- _WORK TO BE COMPLETED_
Among the records that follow, find the line with "Процессор & Intel" and the line with "ОЗУ & 64GB (4x16GB) \\ \hline". Set down those lines and all lines between them exactly, without adding anything.

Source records
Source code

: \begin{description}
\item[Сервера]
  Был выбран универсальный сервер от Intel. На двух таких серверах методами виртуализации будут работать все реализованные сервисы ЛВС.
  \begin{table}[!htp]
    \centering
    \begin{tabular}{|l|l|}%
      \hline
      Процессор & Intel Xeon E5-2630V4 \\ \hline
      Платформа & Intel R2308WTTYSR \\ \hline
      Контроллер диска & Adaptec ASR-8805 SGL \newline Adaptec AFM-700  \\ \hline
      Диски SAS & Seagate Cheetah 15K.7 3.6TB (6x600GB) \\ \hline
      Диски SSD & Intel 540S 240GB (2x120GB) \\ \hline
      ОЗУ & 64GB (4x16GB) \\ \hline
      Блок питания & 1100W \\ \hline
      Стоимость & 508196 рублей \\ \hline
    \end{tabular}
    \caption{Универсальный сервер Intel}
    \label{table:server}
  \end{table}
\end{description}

- _WRITTEN RESPONSE_
      Процессор & Intel Xeon E5-2630V4 \\ \hline
      Платформа & Intel R2308WTTYSR \\ \hline
      Контроллер диска & Adaptec ASR-8805 SGL \newline Adaptec AFM-700  \\ \hline
      Диски SAS & Seagate Cheetah 15K.7 3.6TB (6x600GB) \\ \hline
      Диски SSD & Intel 540S 240GB (2x120GB) \\ \hline
      ОЗУ & 64GB (4x16GB) \\ \hline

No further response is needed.